Apart from the pictures, every entry must be retyped exactly.
Stored data START
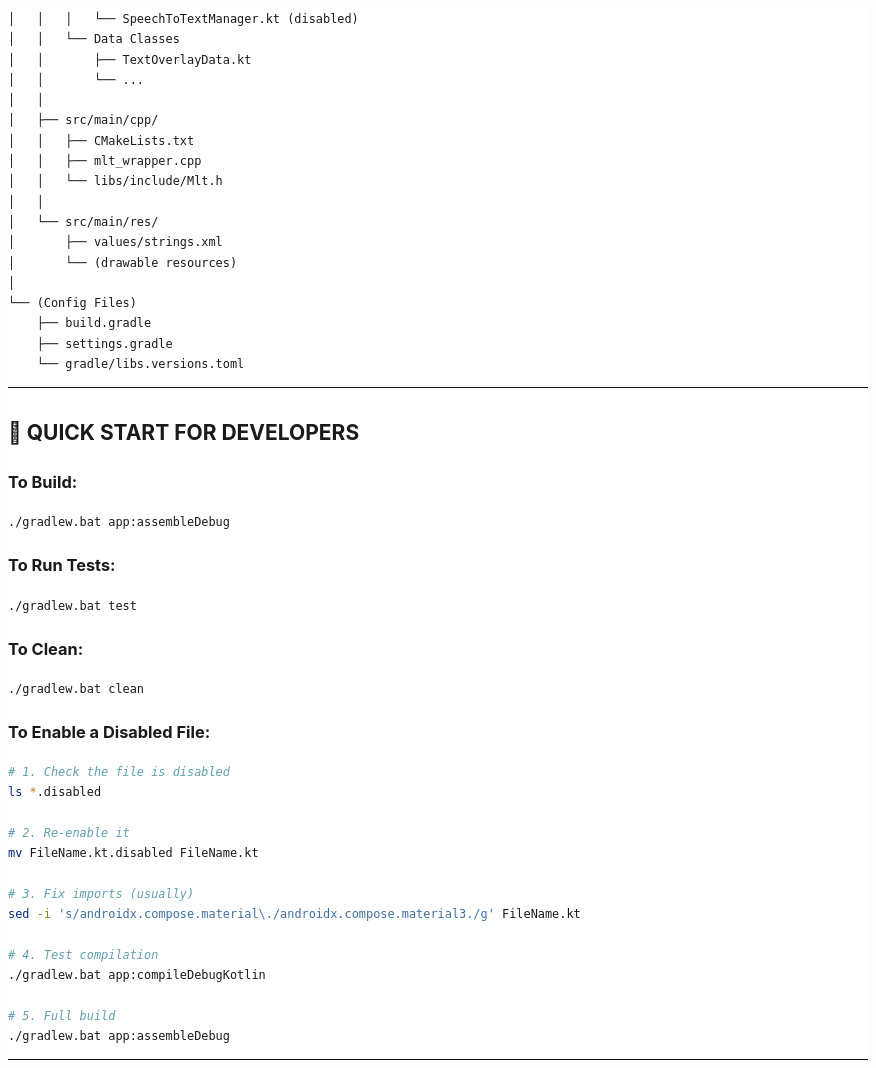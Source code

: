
 ```
│   │   │   └── SpeechToTextManager.kt (disabled)
│   │   └── Data Classes
│   │       ├── TextOverlayData.kt
│   │       └── ...
│   │
│   ├── src/main/cpp/
│   │   ├── CMakeLists.txt
│   │   ├── mlt_wrapper.cpp
│   │   └── libs/include/Mlt.h
│   │
│   └── src/main/res/
│       ├── values/strings.xml
│       └── (drawable resources)
│
└── (Config Files)
    ├── build.gradle
    ├── settings.gradle
    └── gradle/libs.versions.toml
```

---

## 🚀 QUICK START FOR DEVELOPERS

### To Build:
```bash
./gradlew.bat app:assembleDebug
```

### To Run Tests:
```bash
./gradlew.bat test
```

### To Clean:
```bash
./gradlew.bat clean
```

### To Enable a Disabled File:
```bash
# 1. Check the file is disabled
ls *.disabled

# 2. Re-enable it
mv FileName.kt.disabled FileName.kt

# 3. Fix imports (usually)
sed -i 's/androidx.compose.material\./androidx.compose.material3./g' FileName.kt

# 4. Test compilation
./gradlew.bat app:compileDebugKotlin

# 5. Full build
./gradlew.bat app:assembleDebug
```

---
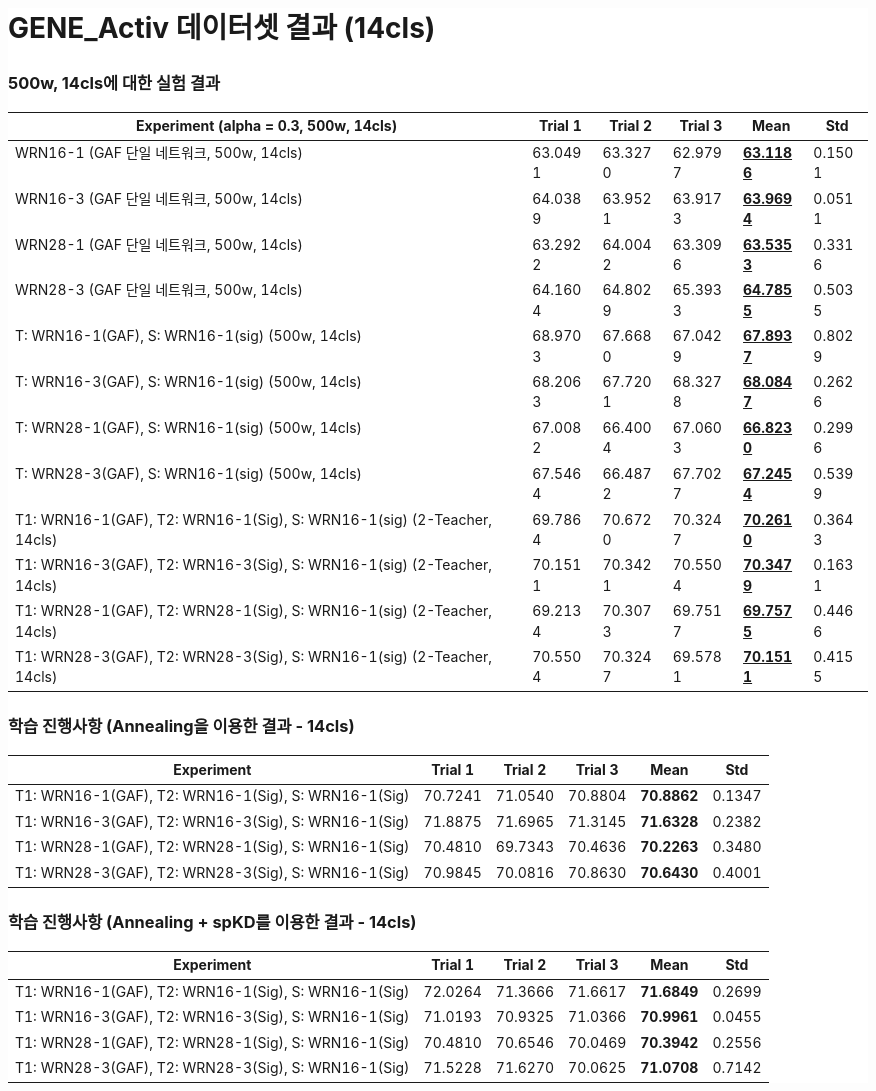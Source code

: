 
# GENE_Activ 데이터셋 결과 (14cls)
### 500w, 14cls에 대한 실험 결과
| Experiment (alpha = 0.3, 500w, 14cls)                                                        | Trial 1  | Trial 2  | Trial 3  | Mean               | Std     |
|----------------------------------------------------------------------------------------------|----------|----------|----------|--------------------|---------|
| WRN16-1 (GAF 단일 네트워크, 500w, 14cls)                                                      | 63.0491  | 63.3270  | 62.9797  | <u>**63.1186**</u> | 0.1501  |
| WRN16-3 (GAF 단일 네트워크, 500w, 14cls)                                                      | 64.0389  | 63.9521  | 63.9173  | <u>**63.9694**</u> | 0.0511  |
| WRN28-1 (GAF 단일 네트워크, 500w, 14cls)                                                      | 63.2922  | 64.0042  | 63.3096  | <u>**63.5353**</u> | 0.3316  |
| WRN28-3 (GAF 단일 네트워크, 500w, 14cls)                                                      | 64.1604  | 64.8029  | 65.3933  | <u>**64.7855**</u> | 0.5035  |
| T: WRN16-1(GAF), S: WRN16-1(sig) (500w, 14cls)                                               | 68.9703  | 67.6680  | 67.0429  | <u>**67.8937**</u> | 0.8029  |
| T: WRN16-3(GAF), S: WRN16-1(sig) (500w, 14cls)                                               | 68.2063  | 67.7201  | 68.3278  | <u>**68.0847**</u> | 0.2626  |
| T: WRN28-1(GAF), S: WRN16-1(sig) (500w, 14cls)                                               | 67.0082  | 66.4004  | 67.0603  | <u>**66.8230**</u> | 0.2996  |
| T: WRN28-3(GAF), S: WRN16-1(sig) (500w, 14cls)                                               | 67.5464  | 66.4872  | 67.7027  | <u>**67.2454**</u> | 0.5399  |
| T1: WRN16-1(GAF), T2: WRN16-1(Sig), S: WRN16-1(sig) (2-Teacher, 14cls)                       | 69.7864  | 70.6720  | 70.3247  | <u>**70.2610**</u> | 0.3643  |
| T1: WRN16-3(GAF), T2: WRN16-3(Sig), S: WRN16-1(sig) (2-Teacher, 14cls)                       | 70.1511  | 70.3421  | 70.5504  | <u>**70.3479**</u> | 0.1631  |
| T1: WRN28-1(GAF), T2: WRN28-1(Sig), S: WRN16-1(sig) (2-Teacher, 14cls)                       | 69.2134  | 70.3073  | 69.7517  | <u>**69.7575**</u> | 0.4466  |
| T1: WRN28-3(GAF), T2: WRN28-3(Sig), S: WRN16-1(sig) (2-Teacher, 14cls)                       | 70.5504  | 70.3247  | 69.5781  | <u>**70.1511**</u> | 0.4155  |


### 학습 진행사항 (Annealing을 이용한 결과 - 14cls)
| Experiment | Trial 1 | Trial 2 | Trial 3 | Mean | Std |
|------------|---------|---------|---------|---------|---------|
| T1: WRN16-1(GAF), T2: WRN16-1(Sig), S: WRN16-1(Sig) | 70.7241 | 71.0540 | 70.8804 | **70.8862** | 0.1347 |
| T1: WRN16-3(GAF), T2: WRN16-3(Sig), S: WRN16-1(Sig) | 71.8875 | 71.6965 | 71.3145 | **71.6328** | 0.2382 |
| T1: WRN28-1(GAF), T2: WRN28-1(Sig), S: WRN16-1(Sig) | 70.4810 | 69.7343 | 70.4636 | **70.2263** | 0.3480 |
| T1: WRN28-3(GAF), T2: WRN28-3(Sig), S: WRN16-1(Sig) | 70.9845 | 70.0816 | 70.8630 | **70.6430** | 0.4001 |


### 학습 진행사항 (Annealing + spKD를 이용한 결과 - 14cls)

| Experiment | Trial 1 | Trial 2 | Trial 3 | Mean | Std |
|------------|---------|---------|---------|---------|---------|
| T1: WRN16-1(GAF), T2: WRN16-1(Sig), S: WRN16-1(Sig) | 72.0264 | 71.3666 | 71.6617 | **71.6849** | 0.2699 |
| T1: WRN16-3(GAF), T2: WRN16-3(Sig), S: WRN16-1(Sig) | 71.0193 | 70.9325 | 71.0366 | **70.9961** | 0.0455 |
| T1: WRN28-1(GAF), T2: WRN28-1(Sig), S: WRN16-1(Sig) | 70.4810 | 70.6546 | 70.0469 | **70.3942** | 0.2556 |
| T1: WRN28-3(GAF), T2: WRN28-3(Sig), S: WRN16-1(Sig) | 71.5228 | 71.6270 | 70.0625 | **71.0708** | 0.7142 |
Stored data END
→ **Problem solution**:
Source code

:
 ```
│   │   │   └── SpeechToTextManager.kt (disabled)
│   │   └── Data Classes
│   │       ├── TextOverlayData.kt
│   │       └── ...
│   │
│   ├── src/main/cpp/
│   │   ├── CMakeLists.txt
│   │   ├── mlt_wrapper.cpp
│   │   └── libs/include/Mlt.h
│   │
│   └── src/main/res/
│       ├── values/strings.xml
│       └── (drawable resources)
│
└── (Config Files)
    ├── build.gradle
    ├── settings.gradle
    └── gradle/libs.versions.toml
```

---

## 🚀 QUICK START FOR DEVELOPERS

### To Build:
```bash
./gradlew.bat app:assembleDebug
```

### To Run Tests:
```bash
./gradlew.bat test
```

### To Clean:
```bash
./gradlew.bat clean
```

### To Enable a Disabled File:
```bash
# 1. Check the file is disabled
ls *.disabled

# 2. Re-enable it
mv FileName.kt.disabled FileName.kt

# 3. Fix imports (usually)
sed -i 's/androidx.compose.material\./androidx.compose.material3./g' FileName.kt

# 4. Test compilation
./gradlew.bat app:compileDebugKotlin

# 5. Full build
./gradlew.bat app:assembleDebug
```

---
Source code

: 
# GENE_Activ 데이터셋 결과 (14cls)
### 500w, 14cls에 대한 실험 결과
| Experiment (alpha = 0.3, 500w, 14cls)                                                        | Trial 1  | Trial 2  | Trial 3  | Mean               | Std     |
|----------------------------------------------------------------------------------------------|----------|----------|----------|--------------------|---------|
| WRN16-1 (GAF 단일 네트워크, 500w, 14cls)                                                      | 63.0491  | 63.3270  | 62.9797  | <u>**63.1186**</u> | 0.1501  |
| WRN16-3 (GAF 단일 네트워크, 500w, 14cls)                                                      | 64.0389  | 63.9521  | 63.9173  | <u>**63.9694**</u> | 0.0511  |
| WRN28-1 (GAF 단일 네트워크, 500w, 14cls)                                                      | 63.2922  | 64.0042  | 63.3096  | <u>**63.5353**</u> | 0.3316  |
| WRN28-3 (GAF 단일 네트워크, 500w, 14cls)                                                      | 64.1604  | 64.8029  | 65.3933  | <u>**64.7855**</u> | 0.5035  |
| T: WRN16-1(GAF), S: WRN16-1(sig) (500w, 14cls)                                               | 68.9703  | 67.6680  | 67.0429  | <u>**67.8937**</u> | 0.8029  |
| T: WRN16-3(GAF), S: WRN16-1(sig) (500w, 14cls)                                               | 68.2063  | 67.7201  | 68.3278  | <u>**68.0847**</u> | 0.2626  |
| T: WRN28-1(GAF), S: WRN16-1(sig) (500w, 14cls)                                               | 67.0082  | 66.4004  | 67.0603  | <u>**66.8230**</u> | 0.2996  |
| T: WRN28-3(GAF), S: WRN16-1(sig) (500w, 14cls)                                               | 67.5464  | 66.4872  | 67.7027  | <u>**67.2454**</u> | 0.5399  |
| T1: WRN16-1(GAF), T2: WRN16-1(Sig), S: WRN16-1(sig) (2-Teacher, 14cls)                       | 69.7864  | 70.6720  | 70.3247  | <u>**70.2610**</u> | 0.3643  |
| T1: WRN16-3(GAF), T2: WRN16-3(Sig), S: WRN16-1(sig) (2-Teacher, 14cls)                       | 70.1511  | 70.3421  | 70.5504  | <u>**70.3479**</u> | 0.1631  |
| T1: WRN28-1(GAF), T2: WRN28-1(Sig), S: WRN16-1(sig) (2-Teacher, 14cls)                       | 69.2134  | 70.3073  | 69.7517  | <u>**69.7575**</u> | 0.4466  |
| T1: WRN28-3(GAF), T2: WRN28-3(Sig), S: WRN16-1(sig) (2-Teacher, 14cls)                       | 70.5504  | 70.3247  | 69.5781  | <u>**70.1511**</u> | 0.4155  |


### 학습 진행사항 (Annealing을 이용한 결과 - 14cls)
| Experiment | Trial 1 | Trial 2 | Trial 3 | Mean | Std |
|------------|---------|---------|---------|---------|---------|
| T1: WRN16-1(GAF), T2: WRN16-1(Sig), S: WRN16-1(Sig) | 70.7241 | 71.0540 | 70.8804 | **70.8862** | 0.1347 |
| T1: WRN16-3(GAF), T2: WRN16-3(Sig), S: WRN16-1(Sig) | 71.8875 | 71.6965 | 71.3145 | **71.6328** | 0.2382 |
| T1: WRN28-1(GAF), T2: WRN28-1(Sig), S: WRN16-1(Sig) | 70.4810 | 69.7343 | 70.4636 | **70.2263** | 0.3480 |
| T1: WRN28-3(GAF), T2: WRN28-3(Sig), S: WRN16-1(Sig) | 70.9845 | 70.0816 | 70.8630 | **70.6430** | 0.4001 |


### 학습 진행사항 (Annealing + spKD를 이용한 결과 - 14cls)

| Experiment | Trial 1 | Trial 2 | Trial 3 | Mean | Std |
|------------|---------|---------|---------|---------|---------|
| T1: WRN16-1(GAF), T2: WRN16-1(Sig), S: WRN16-1(Sig) | 72.0264 | 71.3666 | 71.6617 | **71.6849** | 0.2699 |
| T1: WRN16-3(GAF), T2: WRN16-3(Sig), S: WRN16-1(Sig) | 71.0193 | 70.9325 | 71.0366 | **70.9961** | 0.0455 |
| T1: WRN28-1(GAF), T2: WRN28-1(Sig), S: WRN16-1(Sig) | 70.4810 | 70.6546 | 70.0469 | **70.3942** | 0.2556 |
| T1: WRN28-3(GAF), T2: WRN28-3(Sig), S: WRN16-1(Sig) | 71.5228 | 71.6270 | 70.0625 | **71.0708** | 0.7142 |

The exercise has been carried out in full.